◆ What is required
Produce a word-for-word copy of the data below.

◆ Records supplied
---+---
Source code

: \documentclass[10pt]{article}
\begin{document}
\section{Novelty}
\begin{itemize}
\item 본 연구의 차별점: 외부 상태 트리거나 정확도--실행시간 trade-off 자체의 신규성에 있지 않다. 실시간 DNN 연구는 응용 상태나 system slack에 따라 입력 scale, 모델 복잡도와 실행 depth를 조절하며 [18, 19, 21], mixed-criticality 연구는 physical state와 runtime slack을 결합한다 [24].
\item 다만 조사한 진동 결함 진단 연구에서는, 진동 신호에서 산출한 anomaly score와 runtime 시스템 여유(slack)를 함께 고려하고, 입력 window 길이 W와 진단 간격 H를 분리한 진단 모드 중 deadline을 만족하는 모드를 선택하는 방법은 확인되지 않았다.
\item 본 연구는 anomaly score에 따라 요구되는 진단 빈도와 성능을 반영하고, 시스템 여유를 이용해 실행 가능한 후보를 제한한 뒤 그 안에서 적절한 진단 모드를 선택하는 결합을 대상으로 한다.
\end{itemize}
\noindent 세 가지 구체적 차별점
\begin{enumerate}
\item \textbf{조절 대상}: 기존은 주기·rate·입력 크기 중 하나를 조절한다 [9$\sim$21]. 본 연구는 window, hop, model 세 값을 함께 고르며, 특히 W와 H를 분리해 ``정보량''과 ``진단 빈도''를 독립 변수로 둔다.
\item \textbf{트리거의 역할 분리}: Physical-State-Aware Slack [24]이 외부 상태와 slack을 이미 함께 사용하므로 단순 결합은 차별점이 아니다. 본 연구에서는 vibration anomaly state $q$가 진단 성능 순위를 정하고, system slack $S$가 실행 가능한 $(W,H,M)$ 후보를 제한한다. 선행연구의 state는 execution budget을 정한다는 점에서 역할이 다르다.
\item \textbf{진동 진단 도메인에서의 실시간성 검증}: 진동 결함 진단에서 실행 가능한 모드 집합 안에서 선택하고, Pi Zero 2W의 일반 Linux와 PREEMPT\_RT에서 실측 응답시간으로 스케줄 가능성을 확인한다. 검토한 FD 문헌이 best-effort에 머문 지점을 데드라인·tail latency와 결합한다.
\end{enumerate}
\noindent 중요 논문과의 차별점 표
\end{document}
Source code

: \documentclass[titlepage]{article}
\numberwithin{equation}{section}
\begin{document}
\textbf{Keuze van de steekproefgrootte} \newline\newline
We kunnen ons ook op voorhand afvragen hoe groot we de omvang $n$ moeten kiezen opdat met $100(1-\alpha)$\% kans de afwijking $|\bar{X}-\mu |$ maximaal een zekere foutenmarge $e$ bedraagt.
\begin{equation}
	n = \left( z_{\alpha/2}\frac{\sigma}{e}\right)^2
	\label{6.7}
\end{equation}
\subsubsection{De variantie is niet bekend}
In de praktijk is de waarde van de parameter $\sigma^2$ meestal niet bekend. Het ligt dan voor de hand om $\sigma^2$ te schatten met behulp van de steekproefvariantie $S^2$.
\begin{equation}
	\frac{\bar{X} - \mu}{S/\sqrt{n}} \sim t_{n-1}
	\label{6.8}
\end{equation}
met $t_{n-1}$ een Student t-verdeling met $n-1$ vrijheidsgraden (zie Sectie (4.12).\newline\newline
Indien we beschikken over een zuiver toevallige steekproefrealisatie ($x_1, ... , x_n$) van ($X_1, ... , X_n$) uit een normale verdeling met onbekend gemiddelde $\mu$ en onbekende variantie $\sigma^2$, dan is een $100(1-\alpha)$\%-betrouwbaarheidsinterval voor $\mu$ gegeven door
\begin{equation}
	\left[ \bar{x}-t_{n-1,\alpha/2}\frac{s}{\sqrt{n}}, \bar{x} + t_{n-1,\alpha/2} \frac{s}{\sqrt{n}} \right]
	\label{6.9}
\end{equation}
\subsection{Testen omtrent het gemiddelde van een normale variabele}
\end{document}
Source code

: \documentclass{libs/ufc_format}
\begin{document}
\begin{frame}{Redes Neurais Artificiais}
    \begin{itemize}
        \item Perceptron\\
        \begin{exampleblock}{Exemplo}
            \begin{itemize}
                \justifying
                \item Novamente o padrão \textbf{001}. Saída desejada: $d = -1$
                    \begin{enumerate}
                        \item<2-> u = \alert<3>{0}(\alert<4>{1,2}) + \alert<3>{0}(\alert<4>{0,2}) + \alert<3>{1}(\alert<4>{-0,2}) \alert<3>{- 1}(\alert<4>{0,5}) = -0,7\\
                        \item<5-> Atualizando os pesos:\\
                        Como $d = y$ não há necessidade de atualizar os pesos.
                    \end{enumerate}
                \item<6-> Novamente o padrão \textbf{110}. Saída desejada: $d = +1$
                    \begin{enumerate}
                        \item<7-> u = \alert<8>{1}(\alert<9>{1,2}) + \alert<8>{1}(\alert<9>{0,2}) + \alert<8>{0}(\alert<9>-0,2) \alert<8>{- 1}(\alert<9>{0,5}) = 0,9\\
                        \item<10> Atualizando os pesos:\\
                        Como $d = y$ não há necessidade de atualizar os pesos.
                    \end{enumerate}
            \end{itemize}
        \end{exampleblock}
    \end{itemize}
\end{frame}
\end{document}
---+---
◆ Written response
Source code

: \documentclass[10pt]{article}
\begin{document}
\section{Novelty}
\begin{itemize}
\item 본 연구의 차별점: 외부 상태 트리거나 정확도--실행시간 trade-off 자체의 신규성에 있지 않다. 실시간 DNN 연구는 응용 상태나 system slack에 따라 입력 scale, 모델 복잡도와 실행 depth를 조절하며 [18, 19, 21], mixed-criticality 연구는 physical state와 runtime slack을 결합한다 [24].
\item 다만 조사한 진동 결함 진단 연구에서는, 진동 신호에서 산출한 anomaly score와 runtime 시스템 여유(slack)를 함께 고려하고, 입력 window 길이 W와 진단 간격 H를 분리한 진단 모드 중 deadline을 만족하는 모드를 선택하는 방법은 확인되지 않았다.
\item 본 연구는 anomaly score에 따라 요구되는 진단 빈도와 성능을 반영하고, 시스템 여유를 이용해 실행 가능한 후보를 제한한 뒤 그 안에서 적절한 진단 모드를 선택하는 결합을 대상으로 한다.
\end{itemize}
\noindent 세 가지 구체적 차별점
\begin{enumerate}
\item \textbf{조절 대상}: 기존은 주기·rate·입력 크기 중 하나를 조절한다 [9$\sim$21]. 본 연구는 window, hop, model 세 값을 함께 고르며, 특히 W와 H를 분리해 ``정보량''과 ``진단 빈도''를 독립 변수로 둔다.
\item \textbf{트리거의 역할 분리}: Physical-State-Aware Slack [24]이 외부 상태와 slack을 이미 함께 사용하므로 단순 결합은 차별점이 아니다. 본 연구에서는 vibration anomaly state $q$가 진단 성능 순위를 정하고, system slack $S$가 실행 가능한 $(W,H,M)$ 후보를 제한한다. 선행연구의 state는 execution budget을 정한다는 점에서 역할이 다르다.
\item \textbf{진동 진단 도메인에서의 실시간성 검증}: 진동 결함 진단에서 실행 가능한 모드 집합 안에서 선택하고, Pi Zero 2W의 일반 Linux와 PREEMPT\_RT에서 실측 응답시간으로 스케줄 가능성을 확인한다. 검토한 FD 문헌이 best-effort에 머문 지점을 데드라인·tail latency와 결합한다.
\end{enumerate}
\noindent 중요 논문과의 차별점 표
\end{document}
Source code

: \documentclass[titlepage]{article}
\numberwithin{equation}{section}
\begin{document}
\textbf{Keuze van de steekproefgrootte} \newline\newline
We kunnen ons ook op voorhand afvragen hoe groot we de omvang $n$ moeten kiezen opdat met $100(1-\alpha)$\% kans de afwijking $|\bar{X}-\mu |$ maximaal een zekere foutenmarge $e$ bedraagt.
\begin{equation}
	n = \left( z_{\alpha/2}\frac{\sigma}{e}\right)^2
	\label{6.7}
\end{equation}
\subsubsection{De variantie is niet bekend}
In de praktijk is de waarde van de parameter $\sigma^2$ meestal niet bekend. Het ligt dan voor de hand om $\sigma^2$ te schatten met behulp van de steekproefvariantie $S^2$.
\begin{equation}
	\frac{\bar{X} - \mu}{S/\sqrt{n}} \sim t_{n-1}
	\label{6.8}
\end{equation}
met $t_{n-1}$ een Student t-verdeling met $n-1$ vrijheidsgraden (zie Sectie (4.12).\newline\newline
Indien we beschikken over een zuiver toevallige steekproefrealisatie ($x_1, ... , x_n$) van ($X_1, ... , X_n$) uit een normale verdeling met onbekend gemiddelde $\mu$ en onbekende variantie $\sigma^2$, dan is een $100(1-\alpha)$\%-betrouwbaarheidsinterval voor $\mu$ gegeven door
\begin{equation}
	\left[ \bar{x}-t_{n-1,\alpha/2}\frac{s}{\sqrt{n}}, \bar{x} + t_{n-1,\alpha/2} \frac{s}{\sqrt{n}} \right]
	\label{6.9}
\end{equation}
\subsection{Testen omtrent het gemiddelde van een normale variabele}
\end{document}
Source code

: \documentclass{libs/ufc_format}
\begin{document}
\begin{frame}{Redes Neurais Artificiais}
    \begin{itemize}
        \item Perceptron\\
        \begin{exampleblock}{Exemplo}
            \begin{itemize}
                \justifying
                \item Novamente o padrão \textbf{001}. Saída desejada: $d = -1$
                    \begin{enumerate}
                        \item<2-> u = \alert<3>{0}(\alert<4>{1,2}) + \alert<3>{0}(\alert<4>{0,2}) + \alert<3>{1}(\alert<4>{-0,2}) \alert<3>{- 1}(\alert<4>{0,5}) = -0,7\\
                        \item<5-> Atualizando os pesos:\\
                        Como $d = y$ não há necessidade de atualizar os pesos.
                    \end{enumerate}
                \item<6-> Novamente o padrão \textbf{110}. Saída desejada: $d = +1$
                    \begin{enumerate}
                        \item<7-> u = \alert<8>{1}(\alert<9>{1,2}) + \alert<8>{1}(\alert<9>{0,2}) + \alert<8>{0}(\alert<9>-0,2) \alert<8>{- 1}(\alert<9>{0,5}) = 0,9\\
                        \item<10> Atualizando os pesos:\\
                        Como $d = y$ não há necessidade de atualizar os pesos.
                    \end{enumerate}
            \end{itemize}
        \end{exampleblock}
    \end{itemize}
\end{frame}
\end{document}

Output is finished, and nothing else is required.